[Tutor] Is there a convenient table of Python 3.4 exceptions?

Ben Finney ben+python at benfinney.id.au
Fri Oct 24 06:04:54 CEST 2014


boB Stepp <robertvstepp at gmail.com> writes:

> My current understanding is that exception1, ... , exceptionN should
> match one of Python's exception classes or subclasses in order to
> perform a match and execute the corresponding exception suite.

Correct. Bear in mind that “… or subclasses” covers user-defined
exception classes, so you'll often see non-standard exception classes in
use by particular code bases, that are nevertheless subclasses of the
exception classes in the standard library.

> ​I have so far been unable to find a list of these class/subclass
> names.

The standard library documentation's chapter on exceptions
<URL:https://docs.python.org/3/library/exceptions.html> shows
<URL:https://docs.python.org/3/library/exceptions.html#exception-hierarchy>.

But you won't find an exhaustive list of what can raise those
exceptions.

> Of course I can force an error to occur in the interpreter and see
> what comes up for each type of error I wish to catch.

Yes, that's the right thing to do; that, and read the documentation for
whatever library code you are invoking. It should say if there are
important situations where a particular exception will be raised.

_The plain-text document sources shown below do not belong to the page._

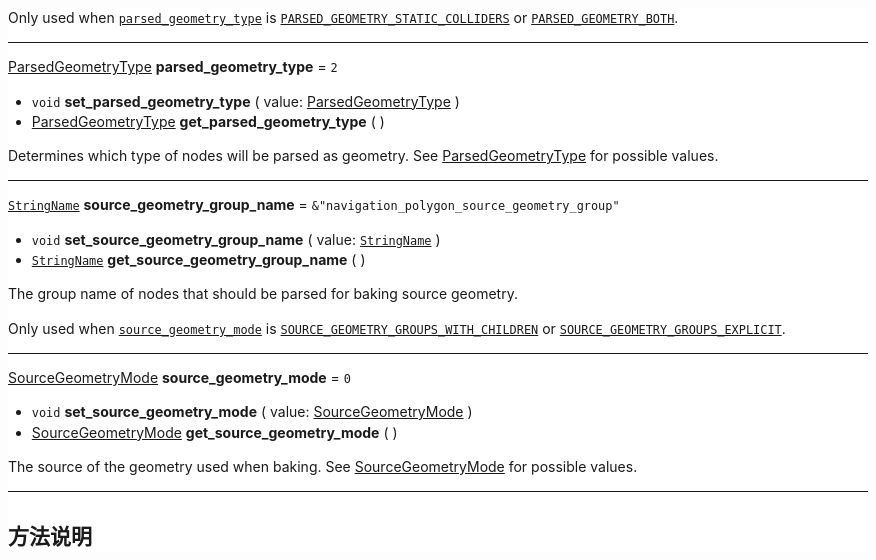 Only used when [`parsed_geometry_type`](#class_navigationpolygon_property_parsed_geometry_type) is [`PARSED_GEOMETRY_STATIC_COLLIDERS`](#class_navigationpolygon_constant_parsed_geometry_static_colliders) or [`PARSED_GEOMETRY_BOTH`](#class_navigationpolygon_constant_parsed_geometry_both).



---

<div id="_class_navigationpolygon_property_parsed_geometry_type"></div>

[ParsedGeometryType](#enum_navigationpolygon_parsedgeometrytype) **parsed_geometry_type** = ``2`` <div id="class_navigationpolygon_property_parsed_geometry_type"></div>

- `void` **set_parsed_geometry_type** ( value: [ParsedGeometryType](#enum_navigationpolygon_parsedgeometrytype) )
- [ParsedGeometryType](#enum_navigationpolygon_parsedgeometrytype) **get_parsed_geometry_type** ( )

Determines which type of nodes will be parsed as geometry. See [ParsedGeometryType](#enum_navigationpolygon_parsedgeometrytype) for possible values.



---

<div id="_class_navigationpolygon_property_source_geometry_group_name"></div>

[`StringName`](class_stringname.md) **source_geometry_group_name** = ``&"navigation_polygon_source_geometry_group"`` <div id="class_navigationpolygon_property_source_geometry_group_name"></div>

- `void` **set_source_geometry_group_name** ( value: [`StringName`](class_stringname.md) )
- [`StringName`](class_stringname.md) **get_source_geometry_group_name** ( )

The group name of nodes that should be parsed for baking source geometry.

Only used when [`source_geometry_mode`](#class_navigationpolygon_property_source_geometry_mode) is [`SOURCE_GEOMETRY_GROUPS_WITH_CHILDREN`](#class_navigationpolygon_constant_source_geometry_groups_with_children) or [`SOURCE_GEOMETRY_GROUPS_EXPLICIT`](#class_navigationpolygon_constant_source_geometry_groups_explicit).



---

<div id="_class_navigationpolygon_property_source_geometry_mode"></div>

[SourceGeometryMode](#enum_navigationpolygon_sourcegeometrymode) **source_geometry_mode** = ``0`` <div id="class_navigationpolygon_property_source_geometry_mode"></div>

- `void` **set_source_geometry_mode** ( value: [SourceGeometryMode](#enum_navigationpolygon_sourcegeometrymode) )
- [SourceGeometryMode](#enum_navigationpolygon_sourcegeometrymode) **get_source_geometry_mode** ( )

The source of the geometry used when baking. See [SourceGeometryMode](#enum_navigationpolygon_sourcegeometrymode) for possible values.



---

## 方法说明
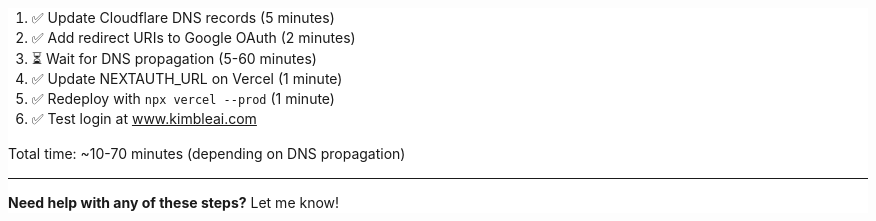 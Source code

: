 1. ✅ Update Cloudflare DNS records (5 minutes)
2. ✅ Add redirect URIs to Google OAuth (2 minutes)
3. ⏳ Wait for DNS propagation (5-60 minutes)
4. ✅ Update NEXTAUTH_URL on Vercel (1 minute)
5. ✅ Redeploy with `npx vercel --prod` (1 minute)
6. ✅ Test login at www.kimbleai.com

Total time: ~10-70 minutes (depending on DNS propagation)

---

**Need help with any of these steps?** Let me know!
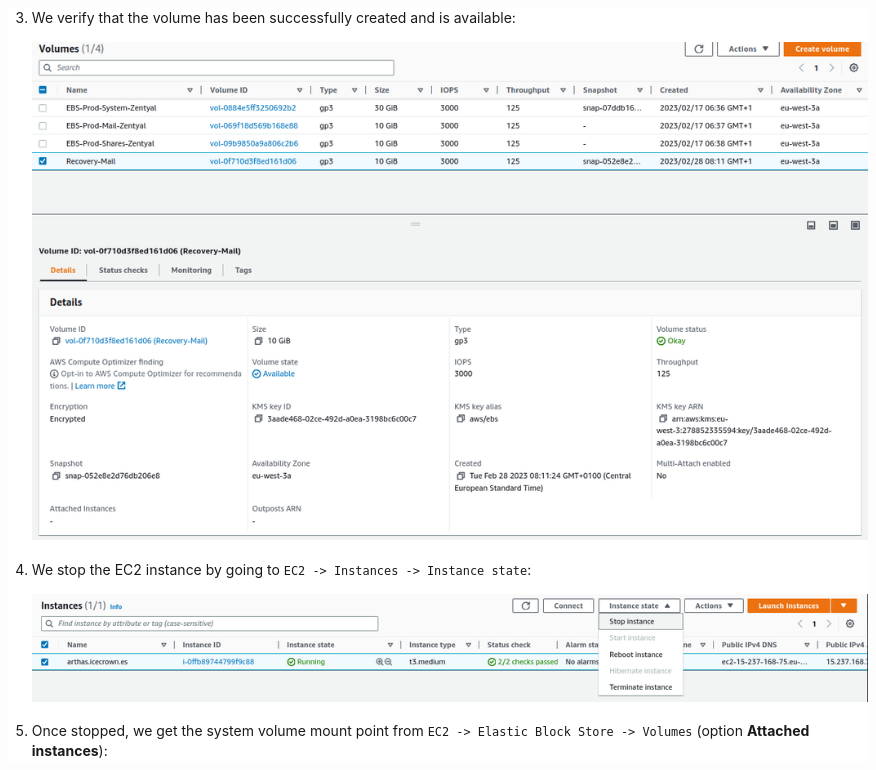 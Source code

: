 3. We verify that the volume has been successfully created and is available:

    !["Verifying the volume"](assets/aws/recovery-mail_snapshot-4.png "Verifying the volume")

4. We stop the EC2 instance by going to `EC2 -> Instances -> Instance state`:

    !["Stopping the instance"](assets/aws/recovery-system_shutdown.png "Stopping the instance")

5. Once stopped, we get the system volume mount point from `EC2 -> Elastic Block Store -> Volumes` (option **Attached instances**):
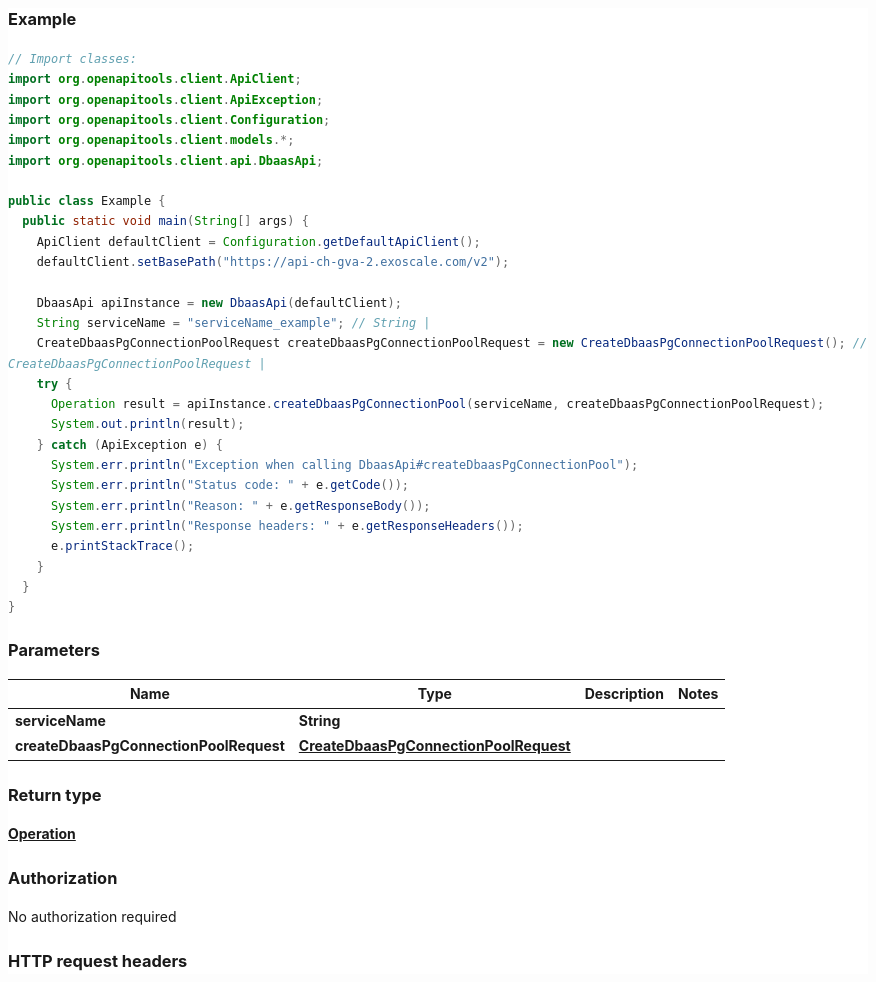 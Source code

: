 
### Example
```java
// Import classes:
import org.openapitools.client.ApiClient;
import org.openapitools.client.ApiException;
import org.openapitools.client.Configuration;
import org.openapitools.client.models.*;
import org.openapitools.client.api.DbaasApi;

public class Example {
  public static void main(String[] args) {
    ApiClient defaultClient = Configuration.getDefaultApiClient();
    defaultClient.setBasePath("https://api-ch-gva-2.exoscale.com/v2");

    DbaasApi apiInstance = new DbaasApi(defaultClient);
    String serviceName = "serviceName_example"; // String | 
    CreateDbaasPgConnectionPoolRequest createDbaasPgConnectionPoolRequest = new CreateDbaasPgConnectionPoolRequest(); // CreateDbaasPgConnectionPoolRequest | 
    try {
      Operation result = apiInstance.createDbaasPgConnectionPool(serviceName, createDbaasPgConnectionPoolRequest);
      System.out.println(result);
    } catch (ApiException e) {
      System.err.println("Exception when calling DbaasApi#createDbaasPgConnectionPool");
      System.err.println("Status code: " + e.getCode());
      System.err.println("Reason: " + e.getResponseBody());
      System.err.println("Response headers: " + e.getResponseHeaders());
      e.printStackTrace();
    }
  }
}
```

### Parameters

| Name | Type | Description  | Notes |
|------------- | ------------- | ------------- | -------------|
| **serviceName** | **String**|  | |
| **createDbaasPgConnectionPoolRequest** | [**CreateDbaasPgConnectionPoolRequest**](CreateDbaasPgConnectionPoolRequest.md)|  | |

### Return type

[**Operation**](Operation.md)

### Authorization

No authorization required

### HTTP request headers
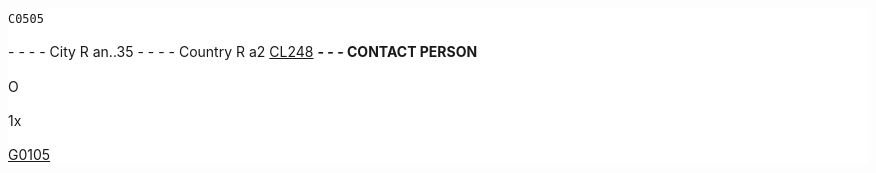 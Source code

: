     C0505
   </a>
<div>
</div>
</td>
</tr>
<tr>
<td>
   - - - - City
  </td>
<td>
   R
  </td>
<td>
   an..35
  </td>
<td>
</td>
<td>
</td>
</tr>
<tr>
<td>
   - - - - Country
  </td>
<td>
   R
  </td>
<td>
   a2
  </td>
<td>
<a href="https://ec.europa.eu/taxation_customs/dds2/rd/compressed_file/data_download/RD_NCTS-P5_CountryCodesForAddress.zip">CL248</a>
</td>
<td>
</td>
</tr>
<tr>
<td><b>
   - - - CONTACT PERSON
  </b></td>
<td>
<p class="s4">
    O
   </p>
</td>
<td>
<p class="s4">
    1x
   </p>
</td>
<td>
</td>
<td>
<a href="rules-g.html#g0105">
    G0105
   </a>
<div>
</div>
</td>
</tr>
<tr>
<td>
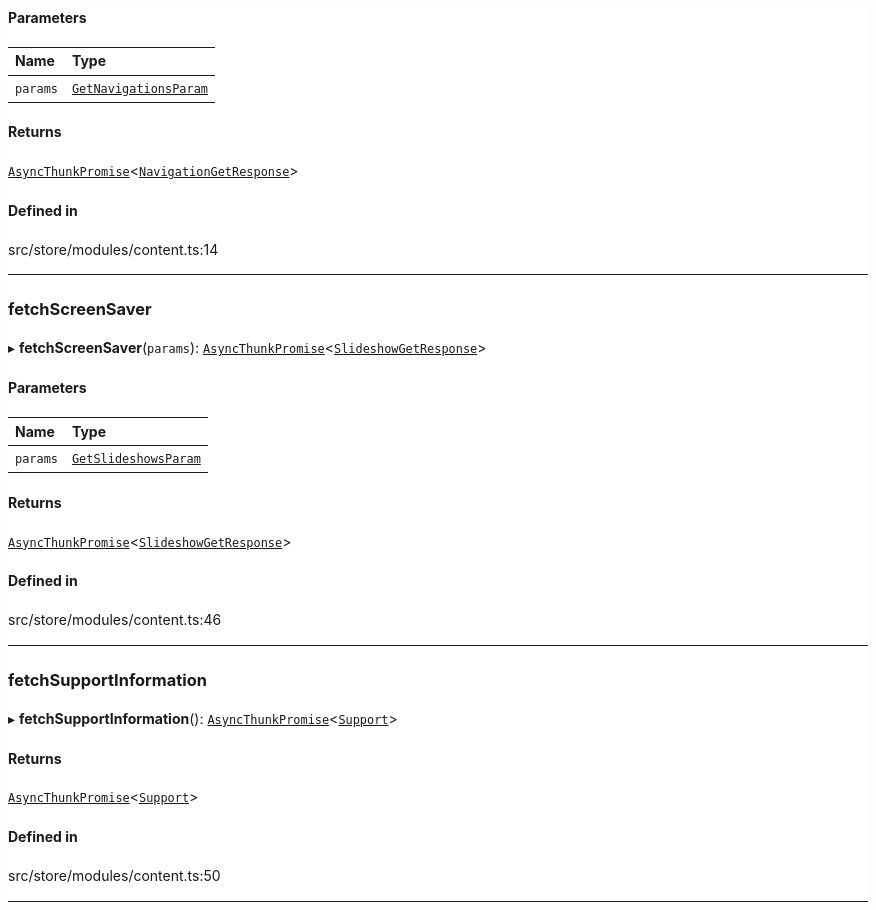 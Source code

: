 #### Parameters

| Name | Type |
| :------ | :------ |
| `params` | [`GetNavigationsParam`](../modules/content._internal_.md#getnavigationsparam) |

#### Returns

[`AsyncThunkPromise`](../modules/theme._internal_.md#asyncthunkpromise)<[`NavigationGetResponse`](../modules/content._internal_.md#navigationgetresponse)\>

#### Defined in

src/store/modules/content.ts:14

___

### fetchScreenSaver

▸ **fetchScreenSaver**(`params`): [`AsyncThunkPromise`](../modules/theme._internal_.md#asyncthunkpromise)<[`SlideshowGetResponse`](../modules/content._internal_.md#slideshowgetresponse)\>

#### Parameters

| Name | Type |
| :------ | :------ |
| `params` | [`GetSlideshowsParam`](../modules/content._internal_.md#getslideshowsparam) |

#### Returns

[`AsyncThunkPromise`](../modules/theme._internal_.md#asyncthunkpromise)<[`SlideshowGetResponse`](../modules/content._internal_.md#slideshowgetresponse)\>

#### Defined in

src/store/modules/content.ts:46

___

### fetchSupportInformation

▸ **fetchSupportInformation**(): [`AsyncThunkPromise`](../modules/theme._internal_.md#asyncthunkpromise)<[`Support`](../modules/content._internal_.md#support)\>

#### Returns

[`AsyncThunkPromise`](../modules/theme._internal_.md#asyncthunkpromise)<[`Support`](../modules/content._internal_.md#support)\>

#### Defined in

src/store/modules/content.ts:50

___
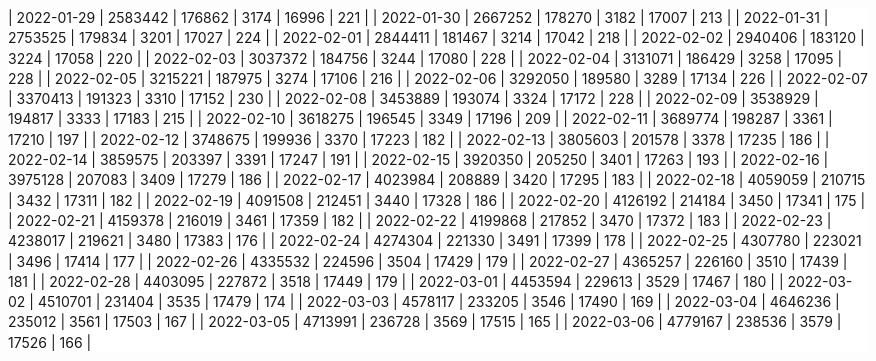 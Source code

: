 | 2022-01-29 | 2583442 | 176862 | 3174 | 16996 | 221 |
| 2022-01-30 | 2667252 | 178270 | 3182 | 17007 | 213 |
| 2022-01-31 | 2753525 | 179834 | 3201 | 17027 | 224 |
| 2022-02-01 | 2844411 | 181467 | 3214 | 17042 | 218 |
| 2022-02-02 | 2940406 | 183120 | 3224 | 17058 | 220 |
| 2022-02-03 | 3037372 | 184756 | 3244 | 17080 | 228 |
| 2022-02-04 | 3131071 | 186429 | 3258 | 17095 | 228 |
| 2022-02-05 | 3215221 | 187975 | 3274 | 17106 | 216 |
| 2022-02-06 | 3292050 | 189580 | 3289 | 17134 | 226 |
| 2022-02-07 | 3370413 | 191323 | 3310 | 17152 | 230 |
| 2022-02-08 | 3453889 | 193074 | 3324 | 17172 | 228 |
| 2022-02-09 | 3538929 | 194817 | 3333 | 17183 | 215 |
| 2022-02-10 | 3618275 | 196545 | 3349 | 17196 | 209 |
| 2022-02-11 | 3689774 | 198287 | 3361 | 17210 | 197 |
| 2022-02-12 | 3748675 | 199936 | 3370 | 17223 | 182 |
| 2022-02-13 | 3805603 | 201578 | 3378 | 17235 | 186 |
| 2022-02-14 | 3859575 | 203397 | 3391 | 17247 | 191 |
| 2022-02-15 | 3920350 | 205250 | 3401 | 17263 | 193 |
| 2022-02-16 | 3975128 | 207083 | 3409 | 17279 | 186 |
| 2022-02-17 | 4023984 | 208889 | 3420 | 17295 | 183 |
| 2022-02-18 | 4059059 | 210715 | 3432 | 17311 | 182 |
| 2022-02-19 | 4091508 | 212451 | 3440 | 17328 | 186 |
| 2022-02-20 | 4126192 | 214184 | 3450 | 17341 | 175 |
| 2022-02-21 | 4159378 | 216019 | 3461 | 17359 | 182 |
| 2022-02-22 | 4199868 | 217852 | 3470 | 17372 | 183 |
| 2022-02-23 | 4238017 | 219621 | 3480 | 17383 | 176 |
| 2022-02-24 | 4274304 | 221330 | 3491 | 17399 | 178 |
| 2022-02-25 | 4307780 | 223021 | 3496 | 17414 | 177 |
| 2022-02-26 | 4335532 | 224596 | 3504 | 17429 | 179 |
| 2022-02-27 | 4365257 | 226160 | 3510 | 17439 | 181 |
| 2022-02-28 | 4403095 | 227872 | 3518 | 17449 | 179 |
| 2022-03-01 | 4453594 | 229613 | 3529 | 17467 | 180 |
| 2022-03-02 | 4510701 | 231404 | 3535 | 17479 | 174 |
| 2022-03-03 | 4578117 | 233205 | 3546 | 17490 | 169 |
| 2022-03-04 | 4646236 | 235012 | 3561 | 17503 | 167 |
| 2022-03-05 | 4713991 | 236728 | 3569 | 17515 | 165 |
| 2022-03-06 | 4779167 | 238536 | 3579 | 17526 | 166 | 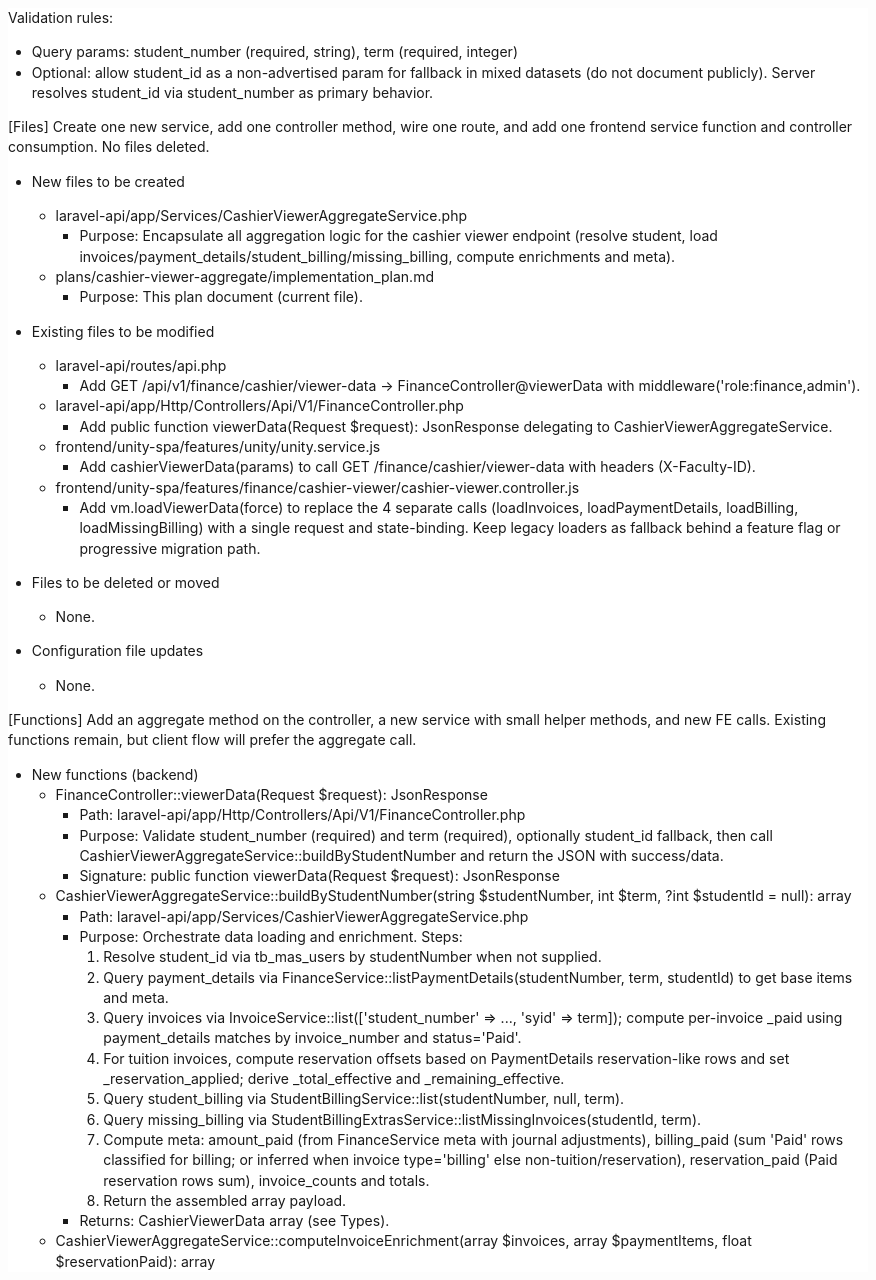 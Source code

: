 Validation rules:
- Query params: student_number (required, string), term (required, integer)
- Optional: allow student_id as a non-advertised param for fallback in mixed datasets (do not document publicly). Server resolves student_id via student_number as primary behavior.

[Files]
Create one new service, add one controller method, wire one route, and add one frontend service function and controller consumption. No files deleted.

- New files to be created
  - laravel-api/app/Services/CashierViewerAggregateService.php
    - Purpose: Encapsulate all aggregation logic for the cashier viewer endpoint (resolve student, load invoices/payment_details/student_billing/missing_billing, compute enrichments and meta).
  - plans/cashier-viewer-aggregate/implementation_plan.md
    - Purpose: This plan document (current file).

- Existing files to be modified
  - laravel-api/routes/api.php
    - Add GET /api/v1/finance/cashier/viewer-data → FinanceController@viewerData with middleware('role:finance,admin').
  - laravel-api/app/Http/Controllers/Api/V1/FinanceController.php
    - Add public function viewerData(Request $request): JsonResponse delegating to CashierViewerAggregateService.
  - frontend/unity-spa/features/unity/unity.service.js
    - Add cashierViewerData(params) to call GET /finance/cashier/viewer-data with headers (X-Faculty-ID).
  - frontend/unity-spa/features/finance/cashier-viewer/cashier-viewer.controller.js
    - Add vm.loadViewerData(force) to replace the 4 separate calls (loadInvoices, loadPaymentDetails, loadBilling, loadMissingBilling) with a single request and state-binding. Keep legacy loaders as fallback behind a feature flag or progressive migration path.

- Files to be deleted or moved
  - None.

- Configuration file updates
  - None.

[Functions]
Add an aggregate method on the controller, a new service with small helper methods, and new FE calls. Existing functions remain, but client flow will prefer the aggregate call.

- New functions (backend)
  - FinanceController::viewerData(Request $request): JsonResponse
    - Path: laravel-api/app/Http/Controllers/Api/V1/FinanceController.php
    - Purpose: Validate student_number (required) and term (required), optionally student_id fallback, then call CashierViewerAggregateService::buildByStudentNumber and return the JSON with success/data.
    - Signature: public function viewerData(Request $request): JsonResponse
  - CashierViewerAggregateService::buildByStudentNumber(string $studentNumber, int $term, ?int $studentId = null): array
    - Path: laravel-api/app/Services/CashierViewerAggregateService.php
    - Purpose: Orchestrate data loading and enrichment. Steps:
      1. Resolve student_id via tb_mas_users by studentNumber when not supplied.
      2. Query payment_details via FinanceService::listPaymentDetails(studentNumber, term, studentId) to get base items and meta.
      3. Query invoices via InvoiceService::list(['student_number' => ..., 'syid' => term]); compute per-invoice _paid using payment_details matches by invoice_number and status='Paid'.
      4. For tuition invoices, compute reservation offsets based on PaymentDetails reservation-like rows and set _reservation_applied; derive _total_effective and _remaining_effective.
      5. Query student_billing via StudentBillingService::list(studentNumber, null, term).
      6. Query missing_billing via StudentBillingExtrasService::listMissingInvoices(studentId, term).
      7. Compute meta: amount_paid (from FinanceService meta with journal adjustments), billing_paid (sum 'Paid' rows classified for billing; or inferred when invoice type='billing' else non-tuition/reservation), reservation_paid (Paid reservation rows sum), invoice_counts and totals.
      8. Return the assembled array payload.
    - Returns: CashierViewerData array (see Types).
  - CashierViewerAggregateService::computeInvoiceEnrichment(array $invoices, array $paymentItems, float $reservationPaid): array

There will, of course, be a great many other situations that can raise
an exception. This is a normal part of the flow of code in Python, and
the standard library does a lot of it.

More importantly, though, you should consider *why* you're attempting to
catch a lot of exception classes. Will you be meaningfully handling
every one of those situations? That's rather doubtful.

Instead, you should consider which exceptional states your code can
meaningfully handle, discover what excpetion classes are raised for
those few situations, and catch *only* those classes.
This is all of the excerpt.